## DIRECTIONS
Beneath this task are records; state how many of their lines hold the word "framework", and nothing else.

## SUPPLIED DATA
%%

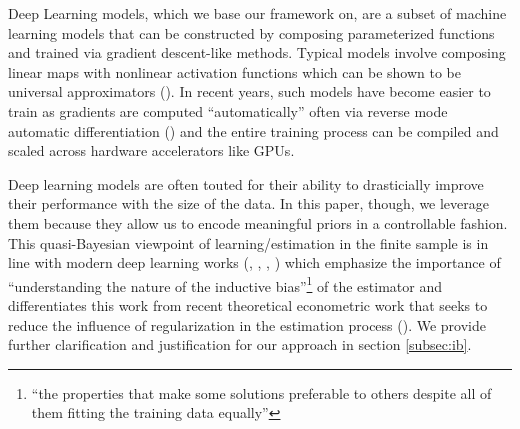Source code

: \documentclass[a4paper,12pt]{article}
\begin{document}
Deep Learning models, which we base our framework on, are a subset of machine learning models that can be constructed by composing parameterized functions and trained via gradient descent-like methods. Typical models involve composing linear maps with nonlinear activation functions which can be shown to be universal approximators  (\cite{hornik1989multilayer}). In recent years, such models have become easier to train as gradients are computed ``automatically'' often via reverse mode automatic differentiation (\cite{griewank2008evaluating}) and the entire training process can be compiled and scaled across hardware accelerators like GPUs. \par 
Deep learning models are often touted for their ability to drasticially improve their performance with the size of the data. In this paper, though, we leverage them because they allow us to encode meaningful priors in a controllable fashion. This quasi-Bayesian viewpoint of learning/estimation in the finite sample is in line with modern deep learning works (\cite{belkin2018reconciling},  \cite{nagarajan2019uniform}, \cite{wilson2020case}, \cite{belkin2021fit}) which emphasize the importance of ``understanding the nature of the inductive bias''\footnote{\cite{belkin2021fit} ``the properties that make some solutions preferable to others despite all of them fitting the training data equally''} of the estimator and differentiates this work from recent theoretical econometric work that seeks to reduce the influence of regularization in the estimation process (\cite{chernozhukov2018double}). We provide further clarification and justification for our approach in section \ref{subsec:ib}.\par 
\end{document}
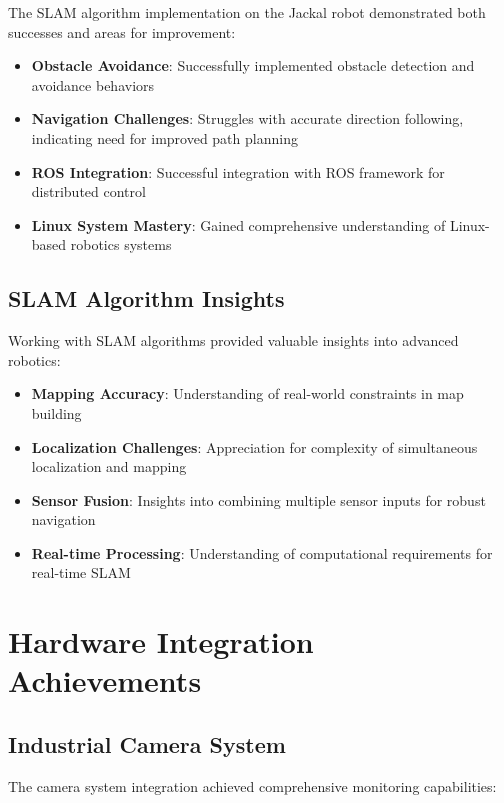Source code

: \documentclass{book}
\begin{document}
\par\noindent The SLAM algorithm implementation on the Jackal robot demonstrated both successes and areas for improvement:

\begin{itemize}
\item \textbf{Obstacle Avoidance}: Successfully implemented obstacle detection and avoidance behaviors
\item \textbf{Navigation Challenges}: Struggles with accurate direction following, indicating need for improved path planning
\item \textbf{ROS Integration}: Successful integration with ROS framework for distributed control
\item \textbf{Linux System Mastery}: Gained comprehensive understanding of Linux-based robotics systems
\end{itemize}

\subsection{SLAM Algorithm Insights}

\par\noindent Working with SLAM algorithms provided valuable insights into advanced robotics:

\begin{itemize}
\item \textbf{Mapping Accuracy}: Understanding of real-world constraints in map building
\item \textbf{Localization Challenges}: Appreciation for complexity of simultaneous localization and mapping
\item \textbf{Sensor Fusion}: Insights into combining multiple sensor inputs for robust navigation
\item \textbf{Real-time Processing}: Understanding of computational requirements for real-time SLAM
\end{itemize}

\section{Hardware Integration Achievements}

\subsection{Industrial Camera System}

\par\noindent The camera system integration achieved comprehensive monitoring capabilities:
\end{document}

%%

## PROBLEM SOLUTION
2